> **INSTRUCTIONS TO FOLLOW**
Repeat the stretch of entries below from the line with "Flatten streamText file" through the line with "ID Generation Changes". Include both ends and add nothing.

> **RAW DATA**
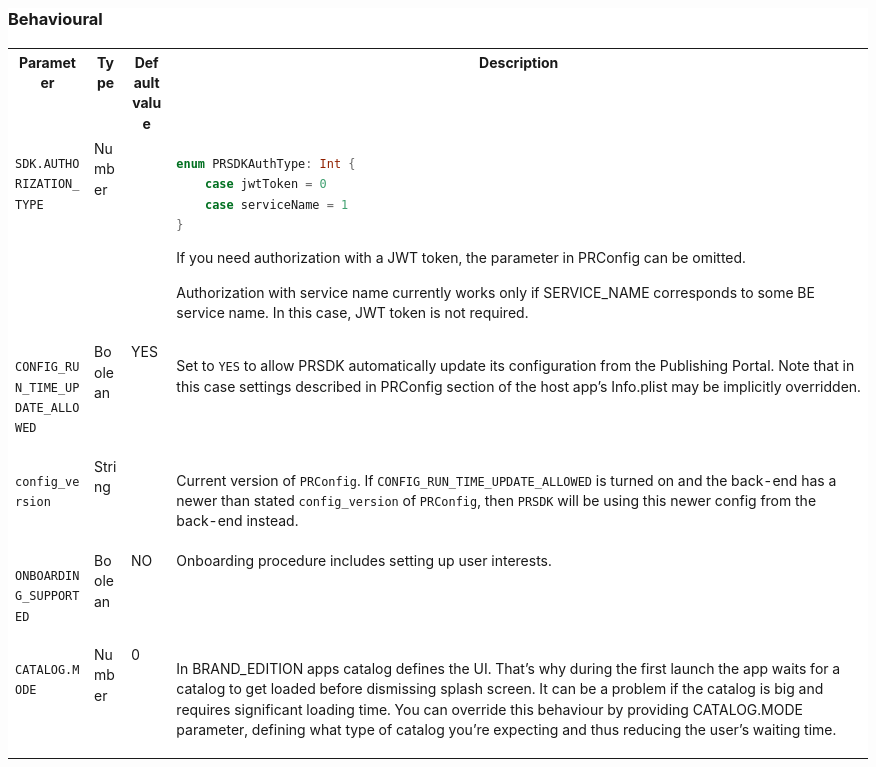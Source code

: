 ### Behavioural

<table>
<tr align='center'><th>Parameter</th><th>Type</th><th>Default value</th><th>Description</th></tr>
<tr><td>

`SDK.AUTHORIZATION_TYPE`

</td><td>Number</td><td/><td>

```swift
enum PRSDKAuthType: Int {
	case jwtToken = 0
	case serviceName = 1
}
```
If you need authorization with a JWT token, the parameter in PRConfig can be omitted.

Authorization with service name currently works only if SERVICE_NAME corresponds to some BE service name. In this case, JWT token is not required.

</td></tr>
<tr><td>

`CONFIG_RUN_TIME_UPDATE_ALLOWED`

</td><td>Boolean</td><td>YES</td><td>

Set to `YES` to allow PRSDK automatically update its configuration from the Publishing Portal. Note that in this case settings described in PRConfig section of the host app’s Info.plist may be implicitly overridden.

</td></tr>
<tr><td>

`config_version`

</td><td>String</td><td/><td>

Current version of `PRConfig`. If `CONFIG_RUN_TIME_UPDATE_ALLOWED` is turned on and the back-end has a newer than stated `config_version` of `PRConfig`, then `PRSDK` will be using this newer config from the back-end instead.

</td></tr>
<tr><td>

`ONBOARDING_SUPPORTED`

</td><td>Boolean</td><td>NO</td><td>Onboarding procedure includes setting up user interests.</td></tr>
<tr><td>

`CATALOG.MODE`

</td><td>Number</td><td>0</td><td>
<p>In BRAND_EDITION apps catalog defines the UI. That’s why during the first launch the app waits for a catalog to get loaded before dismissing splash screen. It can be a problem if the catalog is big and requires significant loading time. You can override this behaviour by providing CATALOG.MODE parameter, defining what type of catalog you’re expecting and thus reducing the user’s waiting time.</p>
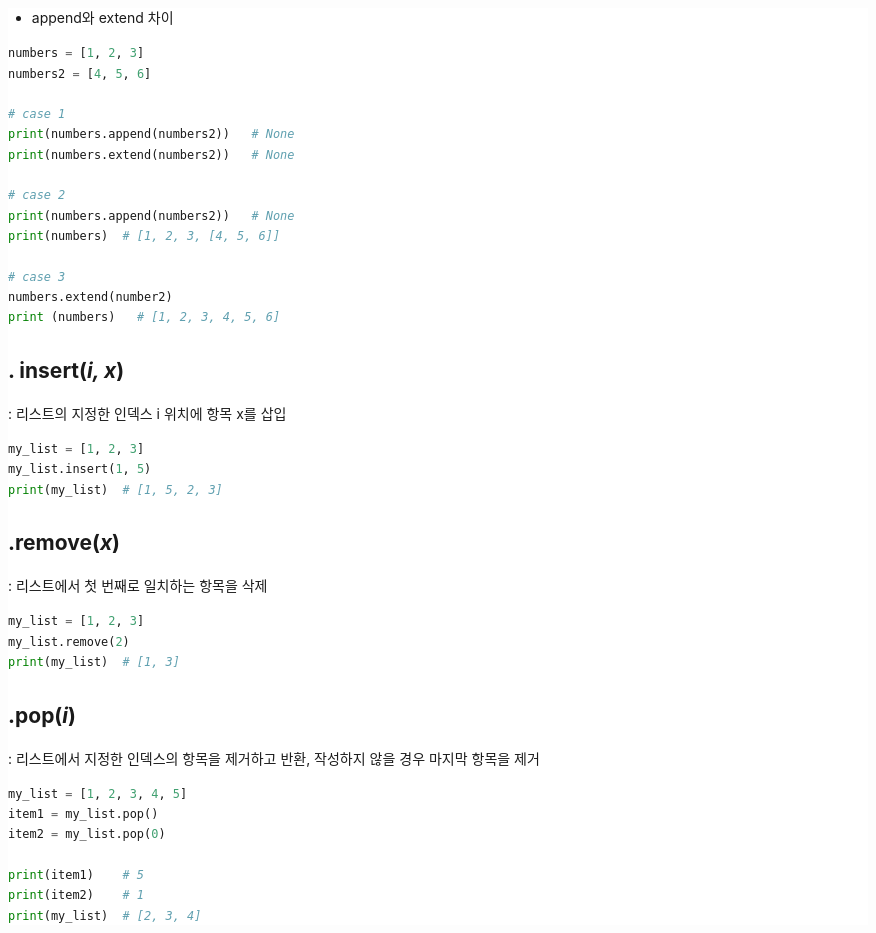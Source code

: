 - append와 extend 차이

```python
numbers = [1, 2, 3]
numbers2 = [4, 5, 6]

# case 1
print(numbers.append(numbers2))   # None
print(numbers.extend(numbers2))   # None

# case 2
print(numbers.append(numbers2))   # None
print(numbers)  # [1, 2, 3, [4, 5, 6]]

# case 3
numbers.extend(number2)
print (numbers)   # [1, 2, 3, 4, 5, 6]
```



## . insert(*i, x*)

: 리스트의 지정한 인덱스 i 위치에 항목 x를 삽입

```python
my_list = [1, 2, 3]
my_list.insert(1, 5)
print(my_list)	# [1, 5, 2, 3]
```



## .remove(*x*)

: 리스트에서 첫 번째로 일치하는 항목을 삭제

```python
my_list = [1, 2, 3]
my_list.remove(2)
print(my_list)	# [1, 3]
```



## .pop(*i*)

: 리스트에서 지정한 인덱스의 항목을 제거하고 반환, 작성하지 않을 경우 마지막 항목을 제거

```python
my_list = [1, 2, 3, 4, 5]
item1 = my_list.pop()
item2 = my_list.pop(0)

print(item1)	# 5
print(item2)	# 1
print(my_list)	# [2, 3, 4]
```
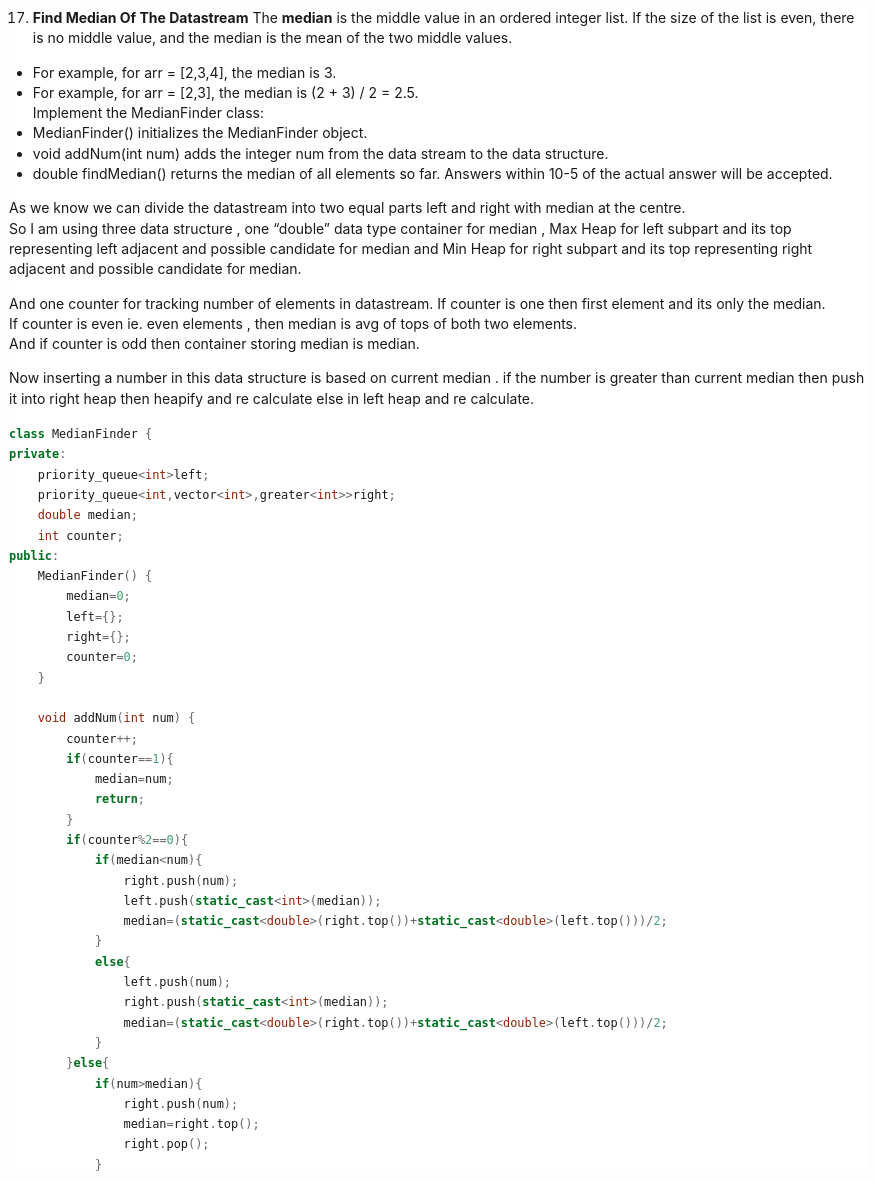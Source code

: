 17. **Find Median Of The Datastream**
    The **median** is the middle value in an ordered integer list. If the size of the list is even, there is no middle value, and the median is the mean of the two middle values.

* For example, for arr \= \[2,3,4\], the median is 3\.  
* For example, for arr \= \[2,3\], the median is (2 \+ 3\) / 2 \= 2.5.  
  Implement the MedianFinder class:  
* MedianFinder() initializes the MedianFinder object.  
* void addNum(int num) adds the integer num from the data stream to the data structure.  
* double findMedian() returns the median of all elements so far. Answers within 10\-5 of the actual answer will be accepted.  
  


As we know we can divide the datastream into two equal parts left and right with median at the centre.  
So I am using three data structure , one “double” data type container for median  , Max Heap for left subpart and its top representing left adjacent and possible candidate for median and Min Heap for right subpart and its top representing right adjacent and possible candidate for median.

And one counter for tracking number of elements in datastream. If counter is one then first element and its only the median.  
If counter is even ie. even elements , then median is avg of tops of both two elements.  
And if counter is odd then container storing median is median.

Now inserting a number in this data structure is based on current median . if the  number is greater than current median then push it into right heap then heapify and re calculate else in left heap and re calculate.

```cpp
class MedianFinder {  
private:  
    priority_queue<int>left;  
    priority_queue<int,vector<int>,greater<int>>right;  
    double median;  
    int counter;  
public:  
    MedianFinder() {  
        median=0;  
        left={};  
        right={};  
        counter=0;  
    }  
     
    void addNum(int num) {  
        counter++;  
        if(counter==1){  
            median=num;  
            return;  
        }  
        if(counter%2==0){  
            if(median<num){  
                right.push(num);  
                left.push(static_cast<int>(median));  
                median=(static_cast<double>(right.top())+static_cast<double>(left.top()))/2;  
            }  
            else{  
                left.push(num);  
                right.push(static_cast<int>(median));  
                median=(static_cast<double>(right.top())+static_cast<double>(left.top()))/2;  
            }  
        }else{  
            if(num>median){  
                right.push(num);  
                median=right.top();  
                right.pop();  
            }  
```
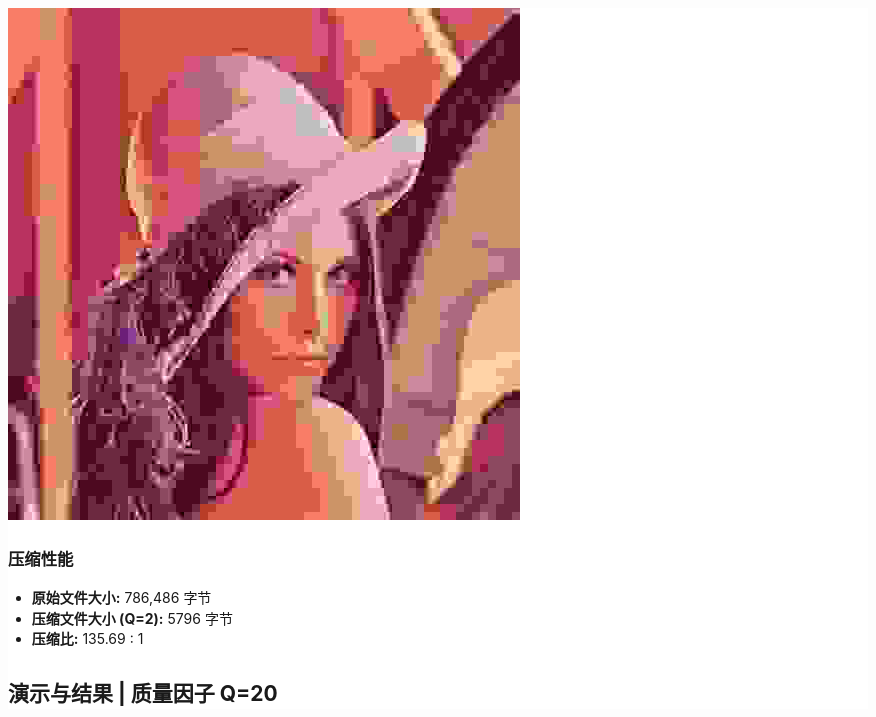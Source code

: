 ![alt text](images/image-2.png)

</div>
</div>



### 压缩性能

* **原始文件大小:** 786,486 字节
* **压缩文件大小 (Q=2):** 5796 字节
* **压缩比:** 135.69 : 1



## 演示与结果 | 质量因子 Q=20

<div class="mul-cols">
<div class="col">
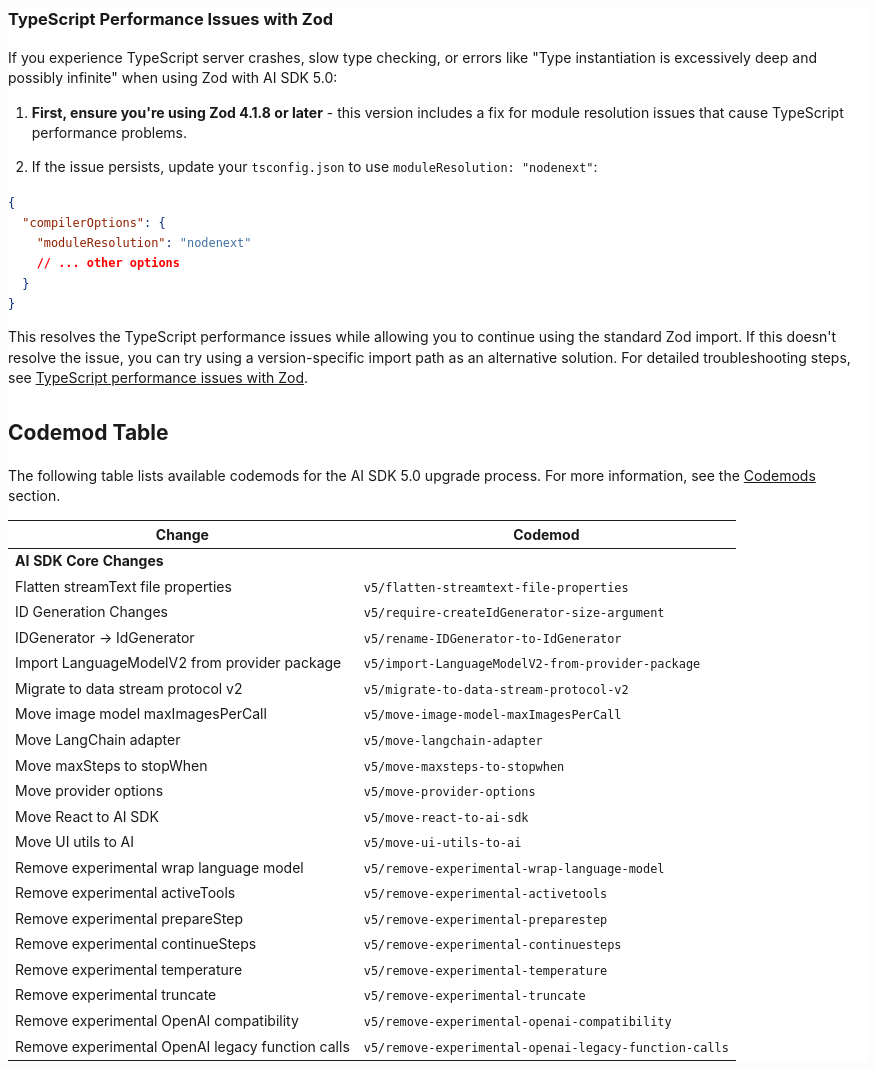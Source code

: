 ### TypeScript Performance Issues with Zod

If you experience TypeScript server crashes, slow type checking, or errors like "Type instantiation is excessively deep and possibly infinite" when using Zod with AI SDK 5.0:

1. **First, ensure you're using Zod 4.1.8 or later** - this version includes a fix for module resolution issues that cause TypeScript performance problems.

2. If the issue persists, update your `tsconfig.json` to use `moduleResolution: "nodenext"`:

```json
{
  "compilerOptions": {
    "moduleResolution": "nodenext"
    // ... other options
  }
}
```

This resolves the TypeScript performance issues while allowing you to continue using the standard Zod import. If this doesn't resolve the issue, you can try using a version-specific import path as an alternative solution. For detailed troubleshooting steps, see [TypeScript performance issues with Zod](/docs/troubleshooting/typescript-performance-zod).

## Codemod Table

The following table lists available codemods for the AI SDK 5.0 upgrade
process.
For more information, see the [Codemods](#codemods) section.

| Change                                           | Codemod                                               |
| ------------------------------------------------ | ----------------------------------------------------- |
| **AI SDK Core Changes**                          |                                                       |
| Flatten streamText file properties               | `v5/flatten-streamtext-file-properties`               |
| ID Generation Changes                            | `v5/require-createIdGenerator-size-argument`          |
| IDGenerator → IdGenerator                        | `v5/rename-IDGenerator-to-IdGenerator`                |
| Import LanguageModelV2 from provider package     | `v5/import-LanguageModelV2-from-provider-package`     |
| Migrate to data stream protocol v2               | `v5/migrate-to-data-stream-protocol-v2`               |
| Move image model maxImagesPerCall                | `v5/move-image-model-maxImagesPerCall`                |
| Move LangChain adapter                           | `v5/move-langchain-adapter`                           |
| Move maxSteps to stopWhen                        | `v5/move-maxsteps-to-stopwhen`                        |
| Move provider options                            | `v5/move-provider-options`                            |
| Move React to AI SDK                             | `v5/move-react-to-ai-sdk`                             |
| Move UI utils to AI                              | `v5/move-ui-utils-to-ai`                              |
| Remove experimental wrap language model          | `v5/remove-experimental-wrap-language-model`          |
| Remove experimental activeTools                  | `v5/remove-experimental-activetools`                  |
| Remove experimental prepareStep                  | `v5/remove-experimental-preparestep`                  |
| Remove experimental continueSteps                | `v5/remove-experimental-continuesteps`                |
| Remove experimental temperature                  | `v5/remove-experimental-temperature`                  |
| Remove experimental truncate                     | `v5/remove-experimental-truncate`                     |
| Remove experimental OpenAI compatibility         | `v5/remove-experimental-openai-compatibility`         |
| Remove experimental OpenAI legacy function calls | `v5/remove-experimental-openai-legacy-function-calls` |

> **EXERCISE RESULT**
| Flatten streamText file properties               | `v5/flatten-streamtext-file-properties`               |
| ID Generation Changes                            | `v5/require-createIdGenerator-size-argument`          |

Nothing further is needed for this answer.